EVP-Chef Weber ruft zu überlegter Rückkehr syrischer Flüchtlinge auf
In einer aktuellen Diskussion über die Rückkehr syrischer Flüchtlinge hat Manfred Weber, Fraktionschef der Europäischen Volkspartei (EVP), seine Haltung deutlich gemacht. Er betonte die Notwendigkeit, dass Syrer, die in der Lage sind, in ihre Heimat zurückzukehren, Deutschland und Europa verlassen und zum Wiederaufbau in Syrien beitragen sollten. Dies äußerte er in einem Interview mit der "Bild am Sonntag", wo er die Rechte und Pflichten von Flüchtlingen hervorhob.

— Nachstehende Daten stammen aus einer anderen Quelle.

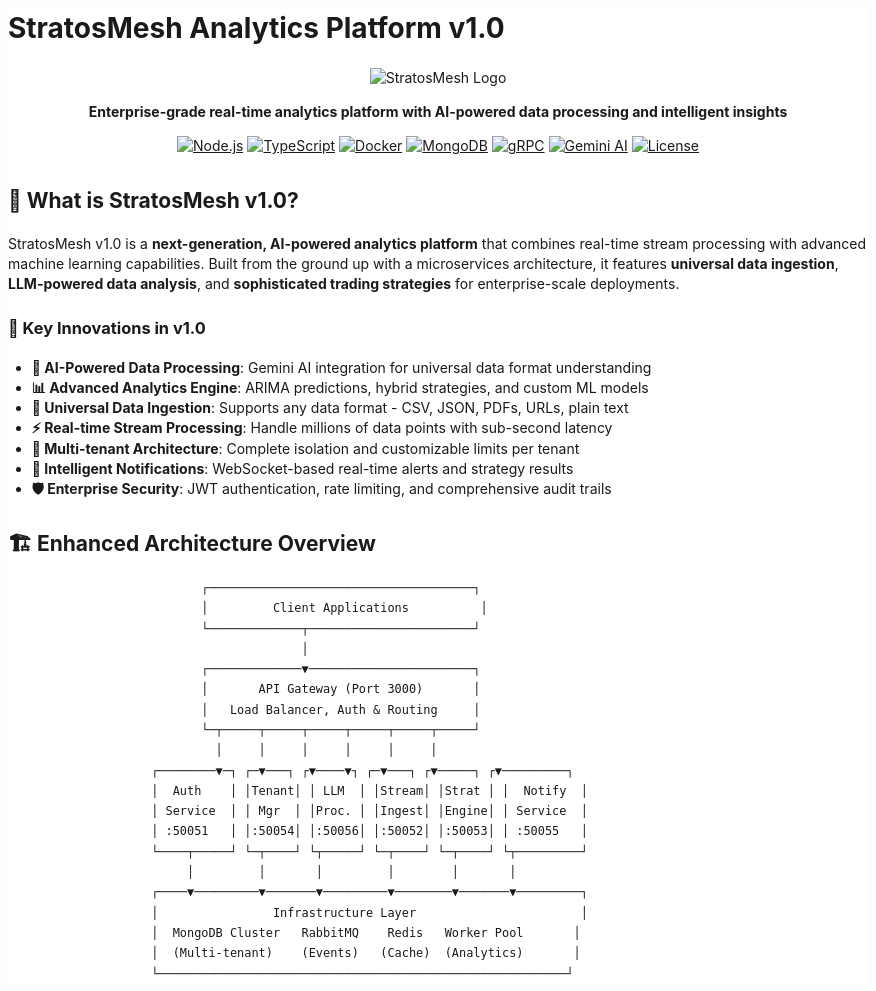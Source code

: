 # StratosMesh Analytics Platform v1.0

<div align="center">

![StratosMesh Logo](https://img.shields.io/badge/StratosMesh-v1.0%20Analytics%20Platform-blue?style=for-the-badge&logo=data:image/svg+xml;base64,PHN2ZyB3aWR0aD0iMjQiIGhlaWdodD0iMjQiIHZpZXdCb3g9IjAgMCAyNCAyNCIgZmlsbD0ibm9uZSIgeG1sbnM9Imh0dHA6Ly93d3cudzMub3JnLzIwMDAvc3ZnIj4KPHBhdGggZD0iTTEyIDJMMTMuMDkgOC4yNkwyMCA5TDEzLjA5IDE1Ljc0TDEyIDIyTDEwLjkxIDE1Ljc0TDQgOUwxMC45MSA4LjI2TDEyIDJaIiBzdHJva2U9IndoaXRlIiBzdHJva2Utd2lkdGg9IjIiIHN0cm9rZS1saW5lY2FwPSJyb3VuZCIgc3Ryb2tlLWxpbmVqb2luPSJyb3VuZCIvPgo8L3N2Zz4K)

**Enterprise-grade real-time analytics platform with AI-powered data processing and intelligent insights**

[![Node.js](https://img.shields.io/badge/Node.js-18.x-green.svg)](https://nodejs.org/)
[![TypeScript](https://img.shields.io/badge/TypeScript-5.x-blue.svg)](https://www.typescriptlang.org/)
[![Docker](https://img.shields.io/badge/Docker-Ready-blue.svg)](https://www.docker.com/)
[![MongoDB](https://img.shields.io/badge/MongoDB-7.x-green.svg)](https://www.mongodb.com/)
[![gRPC](https://img.shields.io/badge/gRPC-enabled-orange.svg)](https://grpc.io/)
[![Gemini AI](https://img.shields.io/badge/Gemini-AI%20Powered-purple.svg)](https://ai.google/)
[![License](https://img.shields.io/badge/License-MIT-yellow.svg)](LICENSE)

</div>

## 🚀 What is StratosMesh v1.0?

StratosMesh v1.0 is a **next-generation, AI-powered analytics platform** that combines real-time stream processing with advanced machine learning capabilities. Built from the ground up with a microservices architecture, it features **universal data ingestion**, **LLM-powered data analysis**, and **sophisticated trading strategies** for enterprise-scale deployments.

### 🎯 Key Innovations in v1.0

- **🤖 AI-Powered Data Processing**: Gemini AI integration for universal data format understanding
- **📊 Advanced Analytics Engine**: ARIMA predictions, hybrid strategies, and custom ML models
- **🔄 Universal Data Ingestion**: Supports any data format - CSV, JSON, PDFs, URLs, plain text
- **⚡ Real-time Stream Processing**: Handle millions of data points with sub-second latency
- **🏢 Multi-tenant Architecture**: Complete isolation and customizable limits per tenant
- **🔔 Intelligent Notifications**: WebSocket-based real-time alerts and strategy results
- **🛡️ Enterprise Security**: JWT authentication, rate limiting, and comprehensive audit trails

## 🏗️ Enhanced Architecture Overview

```
                           ┌─────────────────────────────────────┐
                           │         Client Applications          │
                           └─────────────┬───────────────────────┘
                                         │
                           ┌─────────────▼───────────────────────┐
                           │       API Gateway (Port 3000)       │
                           │   Load Balancer, Auth & Routing     │
                           └─┬─────┬─────┬─────┬─────┬─────┬─────┘
                             │     │     │     │     │     │
                    ┌────────▼─┐ ┌─▼───┐ ┌▼────▼┐ ┌─▼───┐ ┌▼─────┐ ┌▼─────────┐
                    │  Auth    │ │Tenant│ │ LLM  │ │Stream│ │Strat │ │  Notify  │
                    │ Service  │ │ Mgr  │ │Proc. │ │Ingest│ │Engine│ │ Service  │
                    │ :50051   │ │:50054│ │:50056│ │:50052│ │:50053│ │ :50055   │
                    └────┬─────┘ └─┬────┘ └┬─────┘ └─┬────┘ └─┬────┘ └┬─────────┘
                         │         │       │         │        │       │
                    ┌────▼─────────▼───────▼─────────▼────────▼───────▼─────────┐
                    │                Infrastructure Layer                       │
                    │  MongoDB Cluster   RabbitMQ    Redis   Worker Pool       │
                    │  (Multi-tenant)    (Events)   (Cache)  (Analytics)       │
                    └─────────────────────────────────────────────────────────┘
```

Weber legt Wert darauf, dass das Prinzip der Rückkehr umgesetzt werden müsse, betont jedoch gleichzeitig die Notwendigkeit eines angemessenen Zeitrahmens, da Teile Syriens weiterhin stark zerstört sind. Er stellte klar, dass Abschiebungen möglicherweise nicht sofort erfolgen können, aber dies solle im Laufe der Zeit realisiert werden. Gleichzeitig sieht er Ausnahmen für in Deutschland arbeitende Syrer, die einen essentiellen Beitrag zur Gesellschaft leisten, als sinnvoll an und kritisiert die pauschale Rückführung solcher Individuen.
In der Union hatte eine Äußerung des Außenministers Johann Wadephul für Diskussionen gesorgt, nachdem er bei einem Besuch in einer zerstörten Vorstadt von Damaskus Zweifel an einer schnellen Rückkehr syrischer Flüchtlinge äußerte. Er betonte die untragbaren Lebensbedingungen dort, was in Teilen als Widerspruch zum bisherigen Kurs der Partei, syrianische Straftäter umgehend abzuschieben, betrachtet wurde. Kanzler Friedrich Merz stellte schließlich klar, dass der Bürgerkrieg in Syrien als beendet gilt und die Zeit für Rückführungen gekommen sei.